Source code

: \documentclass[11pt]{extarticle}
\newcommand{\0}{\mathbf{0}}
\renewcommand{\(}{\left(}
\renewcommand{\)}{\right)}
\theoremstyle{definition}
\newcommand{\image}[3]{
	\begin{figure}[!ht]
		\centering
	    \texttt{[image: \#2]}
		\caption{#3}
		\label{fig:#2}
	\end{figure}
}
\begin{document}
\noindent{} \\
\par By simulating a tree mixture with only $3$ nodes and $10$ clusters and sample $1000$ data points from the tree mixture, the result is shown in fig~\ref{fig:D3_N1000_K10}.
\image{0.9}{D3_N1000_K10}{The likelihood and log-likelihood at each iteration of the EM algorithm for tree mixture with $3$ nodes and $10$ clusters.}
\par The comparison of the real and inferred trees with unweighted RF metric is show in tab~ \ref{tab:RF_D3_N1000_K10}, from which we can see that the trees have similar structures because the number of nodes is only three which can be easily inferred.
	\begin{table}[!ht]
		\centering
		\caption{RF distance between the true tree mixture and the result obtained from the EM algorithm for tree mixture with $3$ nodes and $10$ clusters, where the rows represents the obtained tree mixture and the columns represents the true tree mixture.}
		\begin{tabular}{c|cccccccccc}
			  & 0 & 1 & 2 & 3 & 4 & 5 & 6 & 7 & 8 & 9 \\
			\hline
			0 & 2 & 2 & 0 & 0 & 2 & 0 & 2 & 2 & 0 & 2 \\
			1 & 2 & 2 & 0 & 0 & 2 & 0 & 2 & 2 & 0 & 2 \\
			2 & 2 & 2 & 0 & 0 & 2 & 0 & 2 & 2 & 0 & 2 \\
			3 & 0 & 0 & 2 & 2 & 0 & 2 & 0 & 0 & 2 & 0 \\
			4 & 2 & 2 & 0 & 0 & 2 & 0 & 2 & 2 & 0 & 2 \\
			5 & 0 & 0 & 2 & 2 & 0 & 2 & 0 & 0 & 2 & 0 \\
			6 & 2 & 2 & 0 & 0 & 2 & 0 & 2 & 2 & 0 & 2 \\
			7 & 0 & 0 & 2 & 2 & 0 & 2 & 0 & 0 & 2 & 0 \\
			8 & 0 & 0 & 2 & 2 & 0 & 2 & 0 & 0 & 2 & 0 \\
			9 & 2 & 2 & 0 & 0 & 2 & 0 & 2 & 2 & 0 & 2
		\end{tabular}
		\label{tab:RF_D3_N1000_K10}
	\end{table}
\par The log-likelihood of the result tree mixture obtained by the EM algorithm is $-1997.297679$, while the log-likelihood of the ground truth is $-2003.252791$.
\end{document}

Task prompt: Go through the records above line by line and say how many lines include "caption", giving only that number.

Completed exercise: 2